Model of Impedance Changes in Unmyelinated Nerve Fibres

Model of Impedance Changes in Unmyelinated Nerve Fibres 170 177 IEEE Transactions on Biomedical Engineering (TBME)

Model of Impedance Changes in Unmyelinated Nerve Fibres
Electrical Impedance Tomography (EIT) is a technique able to image electrical impedance changes (dZ) in tissue by injecting alternating current and recording surface voltages. EIT has been shown to be able to visualise impedance changes related to neuronal depolarization over milliseconds in nerve or brain during activity. Electroceuticals is new field which aims to treat disease by electrical stimulation or block of autonomic nerves. EIT could be used to identify partial activity in fascicles in nerve and so avoid off-target effects by selective stimulation.

Neural impedance changes decrease with the size of the fibres and level of their myelination. Thus, imaging inside autonomic nerves consisting mainly of unmyelinated fibres requires maximising signal-to-noise ratio and therefore optimising imaging parameters. An accurate model of the unmyelinated nerve developed in this study helped to find these parameters as well as to validate data obtained in experiments in crab walking leg nerves.
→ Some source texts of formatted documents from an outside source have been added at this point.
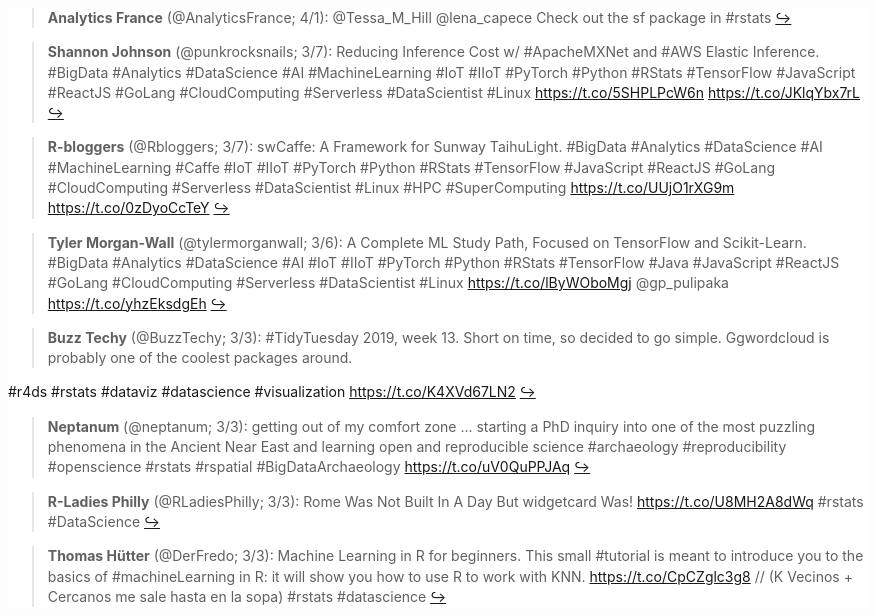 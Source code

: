 

> **Analytics France** (@AnalyticsFrance; 4/1): @Tessa_M_Hill @lena_capece Check out the sf package in #rstats  [&#8618;](https://twitter.com/dataandme/status/1110648146298724352)




> **Shannon Johnson** (@punkrocksnails; 3/7): Reducing Inference Cost w/ #ApacheMXNet and #AWS Elastic Inference. #BigData #Analytics #DataScience #AI #MachineLearning #IoT #IIoT #PyTorch #Python #RStats #TensorFlow #JavaScript #ReactJS #GoLang #CloudComputing #Serverless #DataScientist #Linux 
https://t.co/5SHPLPcW6n https://t.co/JKlqYbx7rL  [&#8618;](https://twitter.com/dataandme/status/1110685156233232384)




> **R-bloggers** (@Rbloggers; 3/7): swCaffe: A Framework for Sunway TaihuLight. #BigData #Analytics #DataScience #AI #MachineLearning #Caffe #IoT #IIoT #PyTorch #Python #RStats #TensorFlow #JavaScript #ReactJS #GoLang #CloudComputing #Serverless #DataScientist #Linux #HPC #SuperComputing 
https://t.co/UUjO1rXG9m https://t.co/0zDyoCcTeY  [&#8618;](https://twitter.com/dataandme/status/1110683165012615173)




> **Tyler Morgan-Wall** (@tylermorganwall; 3/6): A Complete ML Study Path, Focused on TensorFlow and Scikit-Learn. #BigData #Analytics #DataScience #AI #IoT #IIoT #PyTorch #Python #RStats #TensorFlow #Java #JavaScript #ReactJS #GoLang #CloudComputing #Serverless #DataScientist #Linux 
https://t.co/lByWOboMgj 
@gp_pulipaka https://t.co/yhzEksdgEh  [&#8618;](https://twitter.com/dataandme/status/1110665495701843969)




> **Buzz Techy** (@BuzzTechy; 3/3): #TidyTuesday 2019, week 13. Short on time, so decided to go simple. Ggwordcloud is probably one of the coolest packages around.
>
#r4ds #rstats #dataviz #datascience #visualization https://t.co/K4XVd67LN2  [&#8618;](https://twitter.com/dataandme/status/1110681476897689600)




> **Neptanum** (@neptanum; 3/3): getting out of my comfort zone ...  starting a PhD inquiry into one of the most puzzling phenomena in the Ancient Near East and learning open and reproducible science
#archaeology #reproducibility #openscience #rstats #rspatial #BigDataArchaeology
https://t.co/uV0QuPPJAq  [&#8618;](https://twitter.com/dataandme/status/1110677394388602880)




> **R-Ladies Philly** (@RLadiesPhilly; 3/3): Rome Was Not Built In A Day But widgetcard Was! https://t.co/U8MH2A8dWq #rstats #DataScience  [&#8618;](https://twitter.com/dataandme/status/1110645168355635202)




> **Thomas Hütter** (@DerFredo; 3/3): Machine Learning in R for beginners.
This small #tutorial is meant to introduce you to the basics of #machineLearning in R: it will show you how to use R to work with KNN. https://t.co/CpCZglc3g8 // (K Vecinos + Cercanos me sale hasta en la sopa) #rstats #datascience  [&#8618;](https://twitter.com/dataandme/status/1110660508498255875)
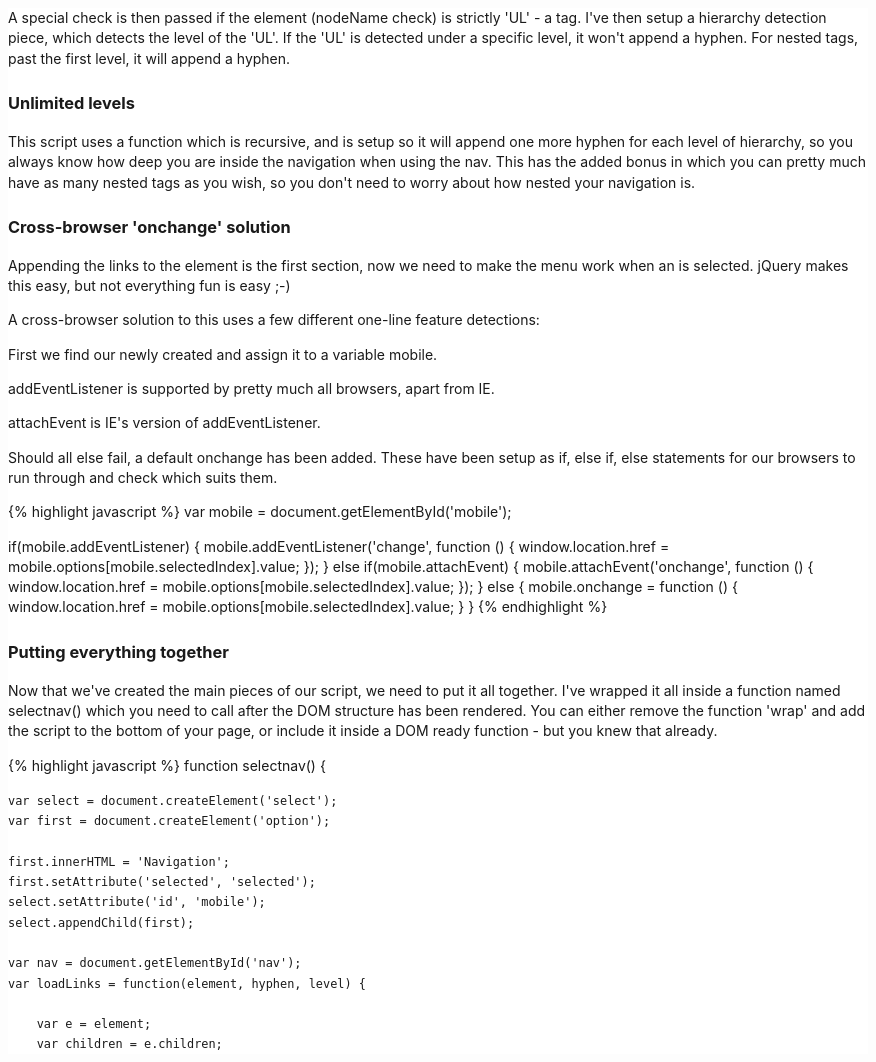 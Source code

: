 A special check is then passed if the element (nodeName check) is strictly 'UL' - a  tag. I've then setup a hierarchy detection piece, which detects the level of the 'UL'. If the 'UL' is detected under a specific level, it won't append a hyphen. For nested  tags, past the first level, it will append a hyphen.

### Unlimited levels

This script uses a function which is recursive, and is setup so it will append one more hyphen for each level of hierarchy, so you always know how deep you are inside the navigation when using the  nav. This has the added bonus in which you can pretty much have as many nested  tags as you wish, so you don't need to worry about how nested your navigation is.

### Cross-browser 'onchange' solution

Appending the links to the  element is the first section, now we need to make the menu work when an  is selected. jQuery makes this easy, but not everything fun is easy ;-)

A cross-browser solution to this uses a few different one-line feature detections:

First we find our newly created  and assign it to a variable mobile.

addEventListener is supported by pretty much all browsers, apart from IE.

attachEvent is IE's version of addEventListener.

Should all else fail, a default onchange has been added. These have been setup as if, else if, else statements for our browsers to run through and check which suits them.

{% highlight javascript %}
var mobile = document.getElementById('mobile');

if(mobile.addEventListener) {
	mobile.addEventListener('change', function () {
		window.location.href = mobile.options[mobile.selectedIndex].value;
	});
} else if(mobile.attachEvent) {
	mobile.attachEvent('onchange', function () {
		window.location.href = mobile.options[mobile.selectedIndex].value;
	});
} else {
	mobile.onchange = function () {
		window.location.href = mobile.options[mobile.selectedIndex].value;
	}
}
{% endhighlight %}

### Putting everything together

Now that we've created the main pieces of our script, we need to put it all together. I've wrapped it all inside a function named selectnav() which you need to call after the DOM structure has been rendered. You can either remove the function 'wrap' and add the script to the bottom of your page, or include it inside a DOM ready function - but you knew that already.

{% highlight javascript %}
function selectnav() {

	var select = document.createElement('select');
	var first = document.createElement('option');

	first.innerHTML = 'Navigation';
	first.setAttribute('selected', 'selected');
	select.setAttribute('id', 'mobile');
	select.appendChild(first);

	var nav = document.getElementById('nav');
	var loadLinks = function(element, hyphen, level) {

		var e = element;
		var children = e.children;


 [1]: //css-tricks.com/examples/ConvertMenuToDropdown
In this study, realistic 3D models of unmyelinated fibres bi-directionally coupled with external space have been developed. The models included either Hodgkin-Huxley (HH) squid giant axon (single and multiple) or mammalian C-nociceptor.

The constructed models agreed with experimental data and allowed study of the variability of the impedance change with amplitude and frequency of the injected current, size and position of the electrodes, number of fibres, interaction between them and the model complexity. The models also provided the biophysical explanation of the observed dZ which are important for understanding the nature of experimental results.

The developed modelling approach serves as a basis for construction of a full model of the nerve, which will additionally include myelinated fibres and realistic morphology. Applications of such a model will include optimization of EIT for any nerves and study of the underlying causes of various nerve disorders.